UK minister: Sack veiled teacher

A British minister responsible for race and faith in the UK has called for the sacking of a Muslim teaching assistant who has been suspended for refusing to take off her veil in class.

A Muslim teacher has been suspended for wearing a veil

Phil Woolas, the minister for Local Government and Community Cohesion in the UK, told the Sunday Mirror that 24-year-old Aishah Azmi’s decision to wear a veil while teaching made it impossible for her to perform her duties.

“She should be sacked. She has put herself in a position where she can’t do her job,” he told the newspaper.

Azmi told the BBC on Saturday that the garment, which left just her eyes exposed, had never been a problem for pupils at the Headfield Church of England Junior School in Dewsbury, West Yorkshire.

She said that students had never complained and there had never been an issue about children having difficulty in understanding her talk through the garment.

Azmi said that although she was unveiled during an interview for the job when a man was present, she would not expose her face in front of male colleagues while teaching.

British Muslim women have taken their messages to the streets
British Muslim women have taken their messages to the streets

British Muslim women have taken
their messages to the streets

The dispute over Azmi’s veil is currently before an employment tribunal which is set to rule within days.

Dividing communities

Woolas said Azmi’s stance amounted to sex discrimination: “By insisting that she will wear the veil if men are there, she’s saying ‘I’ll work with women, not men’. That’s sexual discrimination.
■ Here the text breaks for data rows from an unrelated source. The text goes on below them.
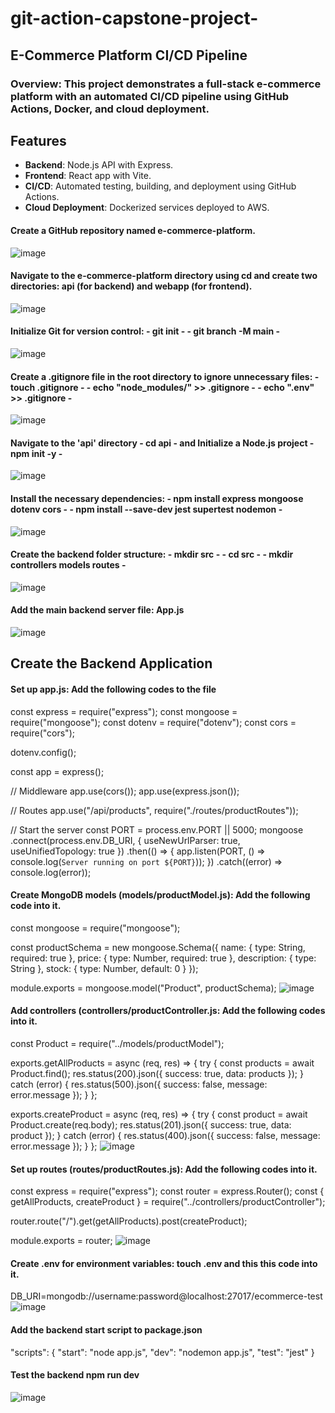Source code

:# git-action-capstone-project-

## E-Commerce Platform CI/CD Pipeline 

### Overview:  This project demonstrates a full-stack e-commerce platform with an automated CI/CD pipeline using GitHub Actions, Docker, and cloud deployment.


## Features
- **Backend**: Node.js API with Express.
- **Frontend**: React app with Vite.
- **CI/CD**: Automated testing, building, and deployment using GitHub Actions.
- **Cloud Deployment**: Dockerized services deployed to AWS.

#### Create a GitHub repository named e-commerce-platform.
![image](https://github.com/user-attachments/assets/890590d5-d618-4931-b29c-212f6ced6ff8)


#### Navigate to the e-commerce-platform directory using cd and create two directories: api (for backend) and webapp (for frontend).
![image](https://github.com/user-attachments/assets/577c0ef5-3d80-4b8c-b9a4-5a306b3a1102)


#### Initialize Git for version control: - **git init** -  - **git branch -M main** -
![image](https://github.com/user-attachments/assets/03f8a41b-95ad-4ebf-89df-90ce7907b933)


#### Create a .gitignore file in the root directory to ignore unnecessary files: - **touch .gitignore** - - **echo "node_modules/" >> .gitignore** - - **echo ".env" >> .gitignore** -
![image](https://github.com/user-attachments/assets/92a97dc7-e24c-4d7a-a0ce-41138deb1e4f)

#### Navigate to the 'api' directory - **cd api** - and Initialize a Node.js project  - **npm init -y** -
![image](https://github.com/user-attachments/assets/5273fc4d-279d-481c-8277-23f2e6ac4f49)

#### Install the necessary dependencies: - **npm install express mongoose dotenv cors** - - **npm install --save-dev jest supertest nodemon** -
![image](https://github.com/user-attachments/assets/ecb17d54-f042-471b-8183-4411e52b5a48)

#### Create the backend folder structure: - **mkdir src** -  - **cd src** - - **mkdir controllers models routes** -
![image](https://github.com/user-attachments/assets/31606a35-e002-4d3c-9b84-e7ee989f14a0)

#### Add the main backend server file: **App.js**
![image](https://github.com/user-attachments/assets/2d89844d-bbf7-4f56-af00-0d8c60a24460)

##  Create the Backend Application

#### Set up app.js: **Add the following codes to the file**
const express = require("express");
const mongoose = require("mongoose");
const dotenv = require("dotenv");
const cors = require("cors");

dotenv.config();

const app = express();

// Middleware
app.use(cors());
app.use(express.json());

// Routes
app.use("/api/products", require("./routes/productRoutes"));

// Start the server
const PORT = process.env.PORT || 5000;
mongoose
  .connect(process.env.DB_URI, { useNewUrlParser: true, useUnifiedTopology: true })
  .then(() => {
    app.listen(PORT, () => console.log(`Server running on port ${PORT}`));
  })
  .catch((error) => console.log(error));

#### Create MongoDB models (models/productModel.js): Add the following code into it.
const mongoose = require("mongoose");

const productSchema = new mongoose.Schema({
  name: { type: String, required: true },
  price: { type: Number, required: true },
  description: { type: String },
  stock: { type: Number, default: 0 }
});

module.exports = mongoose.model("Product", productSchema);
![image](https://github.com/user-attachments/assets/ab2134b1-4592-4490-b478-003e584e6d03)


#### Add controllers (controllers/productController.js: Add the following codes into it.
const Product = require("../models/productModel");

exports.getAllProducts = async (req, res) => {
  try {
    const products = await Product.find();
    res.status(200).json({ success: true, data: products });
  } catch (error) {
    res.status(500).json({ success: false, message: error.message });
  }
};

exports.createProduct = async (req, res) => {
  try {
    const product = await Product.create(req.body);
    res.status(201).json({ success: true, data: product });
  } catch (error) {
    res.status(400).json({ success: false, message: error.message });
  }
};
![image](https://github.com/user-attachments/assets/c31ae633-6ec4-461a-a895-0b5096b74d3f)


#### Set up routes (routes/productRoutes.js): Add the following codes into it.
const express = require("express");
const router = express.Router();
const { getAllProducts, createProduct } = require("../controllers/productController");

router.route("/").get(getAllProducts).post(createProduct);

module.exports = router;
![image](https://github.com/user-attachments/assets/a3b330d9-d88b-4c22-99d7-e7d275d828dc)


#### Create .env for environment variables: **touch .env** and this this code into it. 
DB_URI=mongodb://username:password@localhost:27017/ecommerce-test
![image](https://github.com/user-attachments/assets/62baed1c-2c82-4faf-a8c6-ff4bf7d64c18)


#### Add the backend start script to package.json
"scripts": {
  "start": "node app.js",
  "dev": "nodemon app.js",
  "test": "jest"
}

#### Test the backend **npm run dev**
![image](https://github.com/user-attachments/assets/2c1a69a8-29db-4721-9eb2-6473efa09524)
No headteacher could agree to that.”

The issue of Muslim women wearing veils was thrust into the spotlight over a week ago when Jack Straw said that Muslim women who wore full veils, known as niqabs, made community relations difficult.

He said he would prefer that women did not wear them because they acted as a visible statement of separation and difference.

Symbol or support

Meanwhile, Peter Hain, a cabinet minister, rubbished a decision by British Airways to send home a worker for wearing a Christian cross.

BA employee Nadia Eweida had refused to cover up her cross necklace under a scarf, which the airline said contravened its policy that jewellery and religious symbols on chains should not be on display

“The problem is that the politicians and some people in the media have used this for demonisation of entire communities, which has become a very fashionable thing today”

Lord Ahmed
member of the Labour Party

The secretary of state for Northern Ireland told the BBC: “Frankly I think British Airway’s order for her not to wear her cross is loopy.”

The airline has said items such as turbans, hijabs and bangles can be openly worn as it is not practical for staff to conceal them beneath their uniforms, but that smaller items such as crucifixes on necklaces should be concealed.

Integration debate

In an interview with BBC radio on Sunday, Lord Ahmed, a Labour parliamentarian said: “Let’s be honest, there are people in our community who call themselves Muslims who have been threatening our national security. It is very unfortunate.

“But the problem is that the politicians and some people in the media have used this for demonisation of entire communities, which has become a very fashionable thing today.”

He said Muslims were trying hard to deal with extremism and to engage in the veil debate.